Menuju konten utama

Rapat RUU Terorisme Makin Alot, Pemerintah Usul Definisi Alternatif

Rapat pembahasan RUU Terorisme berjalan alot karena terjadi perdebatan antara pemerintah dan DPR

Rapat RUU Terorisme Makin Alot, Pemerintah Usul Definisi Alternatif
Ilustrasi. Kepala PPATK Muhammad Yusuf (kanan) dan Dirjen Bea Cukai Kemenkeu Heru Pambudi (kiri) mengikuti rapat dengar pendapat dengan Pansus DPR di Kompleks Parlemen, Senayan, Jakarta, Kamis (8/9). ANTARA FOTO/Hafidz Mubarak A/foc/16.

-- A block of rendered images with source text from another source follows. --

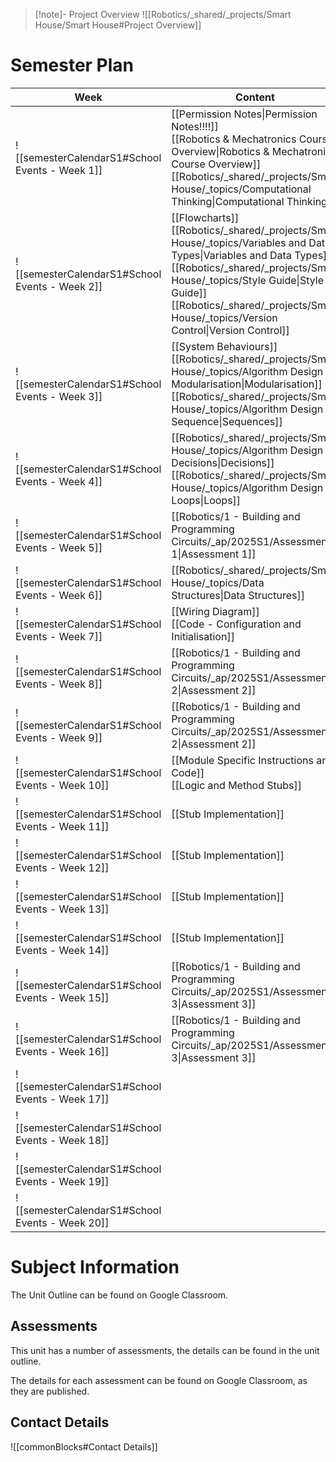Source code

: 
> [!note]- Project Overview
> ![[Robotics/_shared/_projects/Smart House/Smart House#Project Overview]]


# Semester Plan


| Week                                            | Content                                                                                                                                                                                                                                                                                           | Submissions                                                                                          |
| ----------------------------------------------- | ------------------------------------------------------------------------------------------------------------------------------------------------------------------------------------------------------------------------------------------------------------------------------------------------- | ---------------------------------------------------------------------------------------------------- |
| ![[semesterCalendarS1#School Events - Week 1]]  | [[Permission Notes\|Permission Notes!!!!]]<br>[[Robotics & Mechatronics Course Overview\|Robotics & Mechatronics Course Overview]]<br>[[Robotics/_shared/_projects/Smart House/_topics/Computational Thinking\|Computational Thinking]]                                                           |                                                                                                      |
| ![[semesterCalendarS1#School Events - Week 2]]  | [[Flowcharts]]<br>[[Robotics/_shared/_projects/Smart House/_topics/Variables and Data Types\|Variables and Data Types]]<br>[[Robotics/_shared/_projects/Smart House/_topics/Style Guide\|Style Guide]]<br>[[Robotics/_shared/_projects/Smart House/_topics/Version Control\|Version Control]]<br> |                                                                                                      |
| ![[semesterCalendarS1#School Events - Week 3]]  | [[System Behaviours]]<br>[[Robotics/_shared/_projects/Smart House/_topics/Algorithm Design - Modularisation\|Modularisation]]<br>[[Robotics/_shared/_projects/Smart House/_topics/Algorithm Design - Sequence\|Sequences]]                                                                        |                                                                                                      |
| ![[semesterCalendarS1#School Events - Week 4]]  | [[Robotics/_shared/_projects/Smart House/_topics/Algorithm Design - Decisions\|Decisions]]<br>[[Robotics/_shared/_projects/Smart House/_topics/Algorithm Design - Loops\|Loops]]                                                                                                                  |                                                                                                      |
| ![[semesterCalendarS1#School Events - Week 5]]  | [[Robotics/1 - Building and Programming Circuits/_ap/2025S1/Assessment 1\|Assessment 1]]                                                                                                                                                                                                          | [[Robotics/1 - Building and Programming Circuits/_ap/2025S1/Assessment 1\|Assessment 1 Due Friday]]  |
| ![[semesterCalendarS1#School Events - Week 6]]  | [[Robotics/_shared/_projects/Smart House/_topics/Data Structures\|Data Structures]]                                                                                                                                                                                                               |                                                                                                      |
| ![[semesterCalendarS1#School Events - Week 7]]  | [[Wiring Diagram]]<br>[[Code - Configuration and Initialisation]]<br>                                                                                                                                                                                                                             |                                                                                                      |
| ![[semesterCalendarS1#School Events - Week 8]]  | [[Robotics/1 - Building and Programming Circuits/_ap/2025S1/Assessment 2\|Assessment 2]]                                                                                                                                                                                                          |                                                                                                      |
| ![[semesterCalendarS1#School Events - Week 9]]  | [[Robotics/1 - Building and Programming Circuits/_ap/2025S1/Assessment 2\|Assessment 2]]                                                                                                                                                                                                          | [[Robotics/1 - Building and Programming Circuits/_ap/2025S1/Assessment 2\|Assessment 2 Due Friday]]  |
| ![[semesterCalendarS1#School Events - Week 10]] | [[Module Specific Instructions and Code]]<br>[[Logic and Method Stubs]]                                                                                                                                                                                                                           |                                                                                                      |
| ![[semesterCalendarS1#School Events - Week 11]] | [[Stub Implementation]]                                                                                                                                                                                                                                                                           |                                                                                                      |
| ![[semesterCalendarS1#School Events - Week 12]] | [[Stub Implementation]]                                                                                                                                                                                                                                                                           |                                                                                                      |
| ![[semesterCalendarS1#School Events - Week 13]] | [[Stub Implementation]]                                                                                                                                                                                                                                                                           |                                                                                                      |
| ![[semesterCalendarS1#School Events - Week 14]] | [[Stub Implementation]]                                                                                                                                                                                                                                                                           |                                                                                                      |
| ![[semesterCalendarS1#School Events - Week 15]] | [[Robotics/1 - Building and Programming Circuits/_ap/2025S1/Assessment 3\|Assessment 3]]                                                                                                                                                                                                          |                                                                                                      |
| ![[semesterCalendarS1#School Events - Week 16]] | [[Robotics/1 - Building and Programming Circuits/_ap/2025S1/Assessment 3\|Assessment 3]]                                                                                                                                                                                                          | [[Robotics/1 - Building and Programming Circuits/_ap/2025S1/Assessment 3\|Assessment 3 Due Friday ]] |
| ![[semesterCalendarS1#School Events - Week 17]] |                                                                                                                                                                                                                                                                                                   |                                                                                                      |
| ![[semesterCalendarS1#School Events - Week 18]] |                                                                                                                                                                                                                                                                                                   |                                                                                                      |
| ![[semesterCalendarS1#School Events - Week 19]] |                                                                                                                                                                                                                                                                                                   |                                                                                                      |
| ![[semesterCalendarS1#School Events - Week 20]] |                                                                                                                                                                                                                                                                                                   |                                                                                                      |

# Subject Information

The Unit Outline can be found on Google Classroom.

## Assessments

This unit has a number of assessments, the details can be found in the unit outline.

The details for each assessment can be found on Google Classroom, as they are published.

## Contact Details

![[commonBlocks#Contact Details]]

tirto.id - Pembahasan lanjutan RUU Terorisme antara DPR dan pemerintah terkait definisi terorisme berlangsung alot. Dua usulan pemerintah ditolak oleh beberapa fraksi anggota Pansus RUU Terorisme, seperti Gerindra, PPP, Demokrat dan PKB.

Namun, dalam hal ini, yang terlihat paling ngotot dalam menolak definisi usulan pemerintah adalah Ketua Pansus RUU Terorisme, M Syafii. Ia bahkan mendebat rekan satu fraksinya, Wenny Warouw yang mendukung usulan pemerintah.

Menurut Syafii, anggapan Wenny bahwa tidak ada masalah dalam menindak pidana terorisme saat penerapan UU Nomor 15 tahun 2003, adalah salah besar. Sehingga, menurutnya, frasa "dengan tujuan ideologi, tujuan politik, dan/atau ancaman terhadap keamanan negara" seperti usulan DPR perlu tetap dimasukkan.

Syafii meyakini frasa tersebut dapat menjadi batasan antara tindak pidana terorisme dengan tindak pidana umum. Sehingga, potensi salah tangkap dan abuse of power seperti di masa lalu dapat dihindari.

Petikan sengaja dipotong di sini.